**WHAT THE TASK ASKS**: Where does the word "Developer" occur in the entries below? Copy every line that has it.

**RECORDS PROVIDED**:
********************

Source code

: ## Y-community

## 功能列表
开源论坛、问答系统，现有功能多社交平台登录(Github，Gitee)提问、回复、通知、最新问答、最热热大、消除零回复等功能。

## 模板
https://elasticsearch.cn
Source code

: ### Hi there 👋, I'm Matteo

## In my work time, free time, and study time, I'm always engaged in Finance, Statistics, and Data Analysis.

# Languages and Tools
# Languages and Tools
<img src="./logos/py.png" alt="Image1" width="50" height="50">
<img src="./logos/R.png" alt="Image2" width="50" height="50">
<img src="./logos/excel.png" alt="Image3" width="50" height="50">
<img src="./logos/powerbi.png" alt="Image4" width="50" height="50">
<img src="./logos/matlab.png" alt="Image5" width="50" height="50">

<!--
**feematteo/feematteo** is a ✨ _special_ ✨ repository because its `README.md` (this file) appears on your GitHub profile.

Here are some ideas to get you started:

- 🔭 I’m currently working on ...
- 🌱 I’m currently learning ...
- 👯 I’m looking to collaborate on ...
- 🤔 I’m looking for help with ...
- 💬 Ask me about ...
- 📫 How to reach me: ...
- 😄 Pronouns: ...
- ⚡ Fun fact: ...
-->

********************

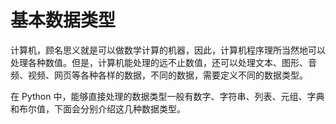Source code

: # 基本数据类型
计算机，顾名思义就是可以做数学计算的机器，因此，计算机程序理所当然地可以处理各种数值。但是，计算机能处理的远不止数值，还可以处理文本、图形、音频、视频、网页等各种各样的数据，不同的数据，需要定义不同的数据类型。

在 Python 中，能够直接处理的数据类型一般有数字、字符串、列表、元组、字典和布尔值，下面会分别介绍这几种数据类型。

********************

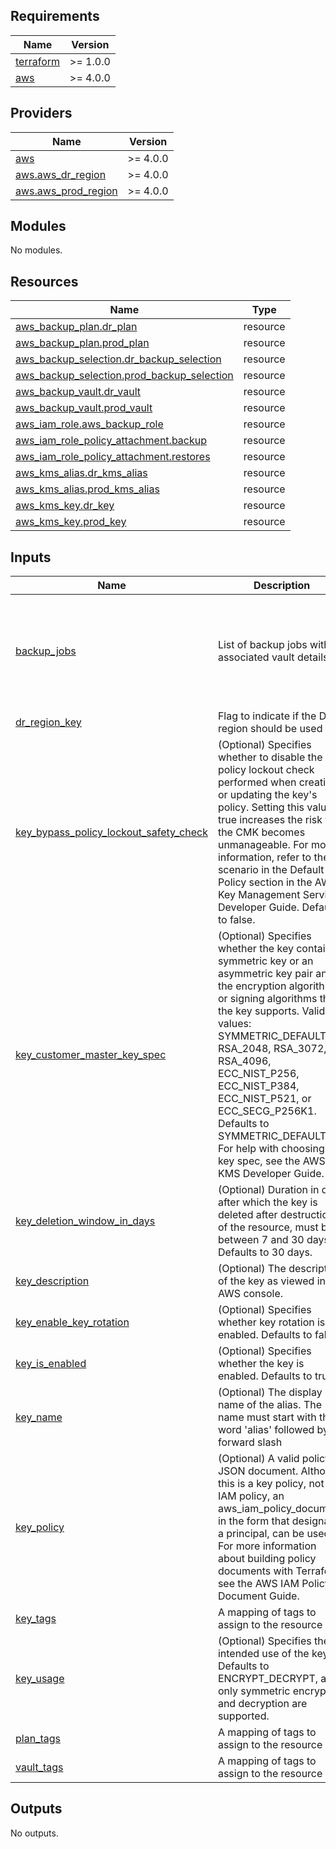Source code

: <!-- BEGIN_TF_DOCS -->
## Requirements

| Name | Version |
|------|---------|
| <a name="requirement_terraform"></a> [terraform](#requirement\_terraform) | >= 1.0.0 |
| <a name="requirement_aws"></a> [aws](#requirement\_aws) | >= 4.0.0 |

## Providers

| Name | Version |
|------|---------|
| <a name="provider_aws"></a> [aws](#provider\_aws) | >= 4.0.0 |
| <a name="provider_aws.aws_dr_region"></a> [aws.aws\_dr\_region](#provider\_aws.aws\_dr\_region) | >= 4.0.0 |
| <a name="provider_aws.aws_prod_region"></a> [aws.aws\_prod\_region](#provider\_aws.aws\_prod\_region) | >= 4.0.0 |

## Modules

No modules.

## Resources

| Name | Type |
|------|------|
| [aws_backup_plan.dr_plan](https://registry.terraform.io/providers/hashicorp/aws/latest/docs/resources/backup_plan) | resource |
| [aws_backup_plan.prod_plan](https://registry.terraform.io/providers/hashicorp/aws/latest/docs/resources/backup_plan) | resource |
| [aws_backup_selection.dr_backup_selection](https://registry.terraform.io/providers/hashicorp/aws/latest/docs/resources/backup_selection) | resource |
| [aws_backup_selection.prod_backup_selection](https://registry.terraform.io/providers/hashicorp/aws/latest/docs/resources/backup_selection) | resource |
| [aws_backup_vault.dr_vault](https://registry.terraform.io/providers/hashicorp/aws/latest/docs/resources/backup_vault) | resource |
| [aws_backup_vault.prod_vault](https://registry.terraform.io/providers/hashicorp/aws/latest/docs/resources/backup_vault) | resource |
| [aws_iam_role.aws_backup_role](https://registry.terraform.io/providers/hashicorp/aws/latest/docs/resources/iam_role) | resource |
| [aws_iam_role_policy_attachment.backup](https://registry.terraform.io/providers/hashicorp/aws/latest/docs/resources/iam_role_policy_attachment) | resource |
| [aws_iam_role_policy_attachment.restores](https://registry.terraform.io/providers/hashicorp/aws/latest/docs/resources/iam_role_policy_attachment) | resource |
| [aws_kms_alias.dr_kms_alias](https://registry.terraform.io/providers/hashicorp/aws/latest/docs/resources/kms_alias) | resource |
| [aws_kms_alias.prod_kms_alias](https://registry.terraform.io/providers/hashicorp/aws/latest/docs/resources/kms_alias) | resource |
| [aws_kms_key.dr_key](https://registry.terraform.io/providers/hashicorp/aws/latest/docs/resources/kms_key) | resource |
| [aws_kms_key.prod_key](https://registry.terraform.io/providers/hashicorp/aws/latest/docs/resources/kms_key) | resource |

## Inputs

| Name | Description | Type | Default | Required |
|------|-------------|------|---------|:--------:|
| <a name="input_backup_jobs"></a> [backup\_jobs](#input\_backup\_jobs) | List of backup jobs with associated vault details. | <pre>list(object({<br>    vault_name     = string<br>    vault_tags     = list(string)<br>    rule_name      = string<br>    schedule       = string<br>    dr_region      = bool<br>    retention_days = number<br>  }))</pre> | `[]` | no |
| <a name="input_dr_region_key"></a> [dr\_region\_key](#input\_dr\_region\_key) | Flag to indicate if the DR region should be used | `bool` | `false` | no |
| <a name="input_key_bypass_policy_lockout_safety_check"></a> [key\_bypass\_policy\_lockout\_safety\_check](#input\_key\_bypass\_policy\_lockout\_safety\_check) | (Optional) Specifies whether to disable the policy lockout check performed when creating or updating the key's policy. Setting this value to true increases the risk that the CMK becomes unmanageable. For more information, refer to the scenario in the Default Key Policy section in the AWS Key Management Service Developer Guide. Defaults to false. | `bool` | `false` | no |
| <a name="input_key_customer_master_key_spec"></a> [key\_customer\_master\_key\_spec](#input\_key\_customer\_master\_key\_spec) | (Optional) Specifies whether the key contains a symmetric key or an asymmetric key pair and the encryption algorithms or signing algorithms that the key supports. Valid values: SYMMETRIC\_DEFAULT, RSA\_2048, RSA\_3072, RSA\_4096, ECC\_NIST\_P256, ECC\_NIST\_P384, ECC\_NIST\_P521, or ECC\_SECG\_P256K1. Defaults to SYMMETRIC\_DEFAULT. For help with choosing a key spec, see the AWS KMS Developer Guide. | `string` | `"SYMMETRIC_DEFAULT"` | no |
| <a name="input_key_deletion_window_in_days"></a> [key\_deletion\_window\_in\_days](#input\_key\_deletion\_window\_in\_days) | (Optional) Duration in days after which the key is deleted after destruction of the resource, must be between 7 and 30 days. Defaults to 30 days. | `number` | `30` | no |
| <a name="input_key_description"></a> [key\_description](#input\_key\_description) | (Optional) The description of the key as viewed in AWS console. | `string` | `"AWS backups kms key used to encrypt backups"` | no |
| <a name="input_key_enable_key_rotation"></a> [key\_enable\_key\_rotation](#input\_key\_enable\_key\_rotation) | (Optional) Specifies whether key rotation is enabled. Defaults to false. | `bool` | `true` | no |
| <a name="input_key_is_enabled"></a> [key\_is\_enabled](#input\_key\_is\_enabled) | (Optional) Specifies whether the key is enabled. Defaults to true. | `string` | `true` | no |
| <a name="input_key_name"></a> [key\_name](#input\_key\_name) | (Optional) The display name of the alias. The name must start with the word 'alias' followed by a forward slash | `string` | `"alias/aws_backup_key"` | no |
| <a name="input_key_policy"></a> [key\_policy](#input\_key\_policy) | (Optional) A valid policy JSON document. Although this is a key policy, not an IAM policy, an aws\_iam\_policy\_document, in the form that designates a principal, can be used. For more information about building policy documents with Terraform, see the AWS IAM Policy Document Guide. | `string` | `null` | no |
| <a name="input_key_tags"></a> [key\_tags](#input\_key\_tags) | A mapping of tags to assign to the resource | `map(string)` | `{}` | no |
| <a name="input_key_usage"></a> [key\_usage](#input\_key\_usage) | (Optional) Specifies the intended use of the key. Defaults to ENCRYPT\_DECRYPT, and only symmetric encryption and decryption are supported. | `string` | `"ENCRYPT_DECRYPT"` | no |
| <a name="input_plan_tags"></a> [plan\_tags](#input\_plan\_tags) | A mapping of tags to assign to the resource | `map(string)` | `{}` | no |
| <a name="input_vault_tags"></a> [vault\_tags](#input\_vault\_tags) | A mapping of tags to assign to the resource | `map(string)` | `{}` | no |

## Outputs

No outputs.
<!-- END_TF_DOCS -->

********************

**ANSWER SECTION**:
| <a name="input_key_bypass_policy_lockout_safety_check"></a> [key\_bypass\_policy\_lockout\_safety\_check](#input\_key\_bypass\_policy\_lockout\_safety\_check) | (Optional) Specifies whether to disable the policy lockout check performed when creating or updating the key's policy. Setting this value to true increases the risk that the CMK becomes unmanageable. For more information, refer to the scenario in the Default Key Policy section in the AWS Key Management Service Developer Guide. Defaults to false. | `bool` | `false` | no |
| <a name="input_key_customer_master_key_spec"></a> [key\_customer\_master\_key\_spec](#input\_key\_customer\_master\_key\_spec) | (Optional) Specifies whether the key contains a symmetric key or an asymmetric key pair and the encryption algorithms or signing algorithms that the key supports. Valid values: SYMMETRIC\_DEFAULT, RSA\_2048, RSA\_3072, RSA\_4096, ECC\_NIST\_P256, ECC\_NIST\_P384, ECC\_NIST\_P521, or ECC\_SECG\_P256K1. Defaults to SYMMETRIC\_DEFAULT. For help with choosing a key spec, see the AWS KMS Developer Guide. | `string` | `"SYMMETRIC_DEFAULT"` | no |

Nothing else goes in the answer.